In 2013, Charles called for society to embrace a broader and more complex concept of health. In his article he described a vision of health that includes the physical and social environment, education, agriculture and architecture. Emphasising that his point is not to confront accepted medical wisdom, HRH suggests reasons for encouraging a wider perspective on health. Rather than simply treating the symptoms of disease, The Prince advocates a health service that puts patients at the heart of the process by incorporating the core human elements of mind, body and spirit. Explaining that symptoms may often be a metaphor for underlying disease and unhappiness, he calls for a scientific and therapeutic approach that understands, values and uses patient perspective and belief rather than seeking to exclude them.

In 2013, Charles’ Highgrove enterprise offered ‘baby-hampers’ for sale at £195 a piece and made a range of medicinal claims for the products it contained. As these claims were not supported by evidence, there is no way to classify them other than quackery.

By 2013, the ‘Association of Osteomyologists’ are seeking to become regulated in statute, with the help of Prince Charles as their patron. An Osteomyologist will treat both the symptoms and the root cause of a condition with the aim of alleviating symptoms and preventing reoccurrence whenever possible. Osteomyology encourages the skilled use of techniques including Cranial and Cranio-Sacral therapy.

In November 2013, Charles invited alternative medicine proponents from across the world, including Dean Michael Ornish, Sausalito, California, Michael Dixon, chair of College of Medicine, UK and Issac Mathai of Soukya Foundation, Bangalore, to India for a ‘brain storm’ and a subsequent conference on alternative medicine. The prince wanted the experts to collaborate and explore the possibilities of integrating different systems of medicines and to better the healthcare delivery globally, one of the organisers said.

I am sure that, in the future, we will hear much more about Charles’ indulgence in quackery; and, of course, we will hear more criticism of it. But I doubt that anyone can put it better that the late Christopher Hitchens who repeatedly wrote about Charles’ passion for anti-science:

“Once the hard-won principles of reason and science have been discredited, the world will not pass into the hands of credulous herbivores who keep crystals by their sides and swoon over the poems of Khalil Gibran. The “vacuum” will be invaded instead by determined fundamentalists of every stripe who already know the truth by means of revelation and who actually seek real and serious power in the here and now.
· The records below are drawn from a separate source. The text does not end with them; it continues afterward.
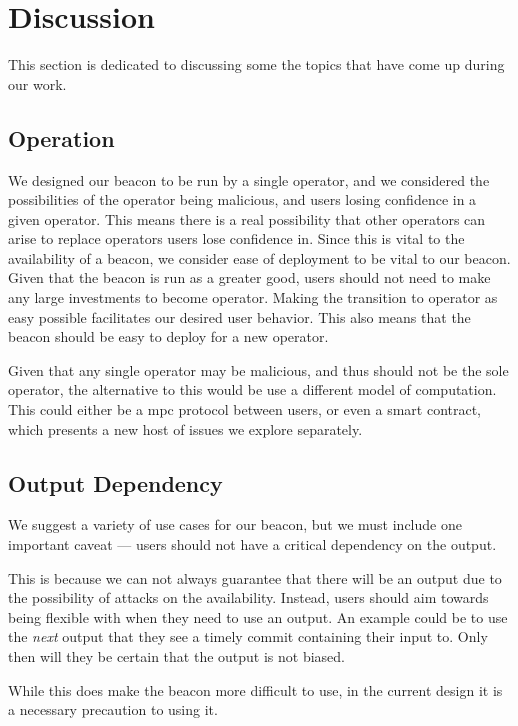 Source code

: \section{Discussion}%
\label{sec:discussion}
This section is dedicated to discussing some the topics that have come up during our work.


\subsection{Operation}
We designed our beacon to be run by a single operator, and we considered the possibilities of the operator being malicious, and users losing confidence in a given operator.
This means there is a real possibility that other operators can arise to replace operators users lose confidence in. Since this is vital to the availability of a beacon, we consider ease of deployment to be vital to our beacon. Given that the beacon is run as a greater good, users should not need to make any large investments to become operator. Making the transition to operator as easy possible facilitates our desired user behavior. This also means that the beacon should be easy to deploy for a new operator.

Given that any single operator may be malicious, and thus should not be the sole operator, the alternative to this would be use a different model of computation. This could either be a \acrshort{mpc} protocol between users, or even a smart contract, which presents a new host of issues we explore separately.

\subsection{Output Dependency}
We suggest a variety of use cases for our beacon, but we must include one important caveat --- users should not have a critical dependency on the output.

This is because we can not always guarantee that there will be an output due to the possibility of attacks on the availability.
Instead, users should aim towards being flexible with when they need to use an output. An example could be to use the \textit{next} output that they see a timely commit containing their input to. Only then will they be certain that the output is not biased.

While this does make the beacon more difficult to use, in the current design it is a necessary precaution to using it.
One thinks of the painstaking, cloud-dispelling labour of British scientists from Isaac Newton to Joseph Priestley to Charles Darwin to Ernest Rutherford to Alan Turing and Francis Crick, much of it built upon the shoulders of Galileo and Copernicus, only to see it causally slandered by a moral and intellectual weakling from the usurping House of Hanover.”

And perhaps even better here:

We have known for a long time that Prince Charles’ empty sails are so rigged as to be swelled by any passing waft or breeze of crankiness and cant. He fell for the fake anthropologist Laurens van der Post. He was bowled over by the charms of homeopathic medicine. He has been believably reported as saying that plants do better if you talk to them in a soothing and encouraging way. But this latest departure promotes him from an advocate of harmless nonsense to positively sinister nonsense….The heir to the throne seems to possess the ability to surround himself—perhaps by some mysterious ultramagnetic force?—with every moon-faced spoon-bender, shrub-flatterer, and water-diviner within range.